Tuesday, 20 May 2014

Classification Of NSAIDs (Non Steroidal Ani Inflammatory Drugs)

Nonsteroidal anti-inflammatory drugs, usually abbreviated to NSAIDs are a class of drugs that provides analgesic (pain-killing) and antipyretic (fever-reducing) effects, and, in higher doses, anti-inflammatory effects.

The term nonsteroidal distinguishes these drugs from steroids, which, among a broad range of other effects, have a similar eicosanoid-depressing, anti-inflammatory action. As analgesics, NSAIDs are unusual in that they are non-narcotic and thus are used as a non-addictive alternative to narcotics.

NSAID identification on label of generic Ibuprofen an OTC NSAID. The most prominent members of this group of drugs, aspirin, ibuprofen and naproxen, are all available over the counter in most countries.[1] Paracetamol (acetaminophen) is not considered an NSAID because it has little anti-inflammatory activity. It treats pain mainly by blocking COX-2 mostly in the central nervous system, but not much in the rest of the body.
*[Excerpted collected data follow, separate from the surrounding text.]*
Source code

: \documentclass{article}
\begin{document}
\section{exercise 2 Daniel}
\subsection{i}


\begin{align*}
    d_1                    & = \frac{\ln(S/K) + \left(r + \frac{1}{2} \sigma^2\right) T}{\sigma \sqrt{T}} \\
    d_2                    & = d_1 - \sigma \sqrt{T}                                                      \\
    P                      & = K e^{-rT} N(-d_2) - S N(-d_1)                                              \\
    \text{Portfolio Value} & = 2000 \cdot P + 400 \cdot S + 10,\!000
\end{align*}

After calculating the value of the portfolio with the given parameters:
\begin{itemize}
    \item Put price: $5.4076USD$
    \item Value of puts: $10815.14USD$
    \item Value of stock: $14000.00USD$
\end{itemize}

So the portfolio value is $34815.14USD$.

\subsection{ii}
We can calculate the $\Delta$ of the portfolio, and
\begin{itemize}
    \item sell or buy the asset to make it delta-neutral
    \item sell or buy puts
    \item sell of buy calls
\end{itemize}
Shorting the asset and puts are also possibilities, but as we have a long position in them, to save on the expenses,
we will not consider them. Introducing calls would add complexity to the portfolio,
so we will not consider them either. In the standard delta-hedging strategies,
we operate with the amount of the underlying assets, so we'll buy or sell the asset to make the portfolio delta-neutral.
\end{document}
NSAIDs inhibit the activity of both cyclooxygenase-1 (COX-1) and cyclooxygenase-2 (COX-2), and thereby, the synthesis of prostaglandins and thromboxanes. It is thought that inhibiting COX-2 leads to the anti-inflammatory, analgesic and antipyretic effects and that those NSAIDs also inhibiting COX-1, particularly aspirin, may cause gastrointestinal bleeding and ulcers. For this reason, the advantages of COX-2 selective inhibitors may be indicated.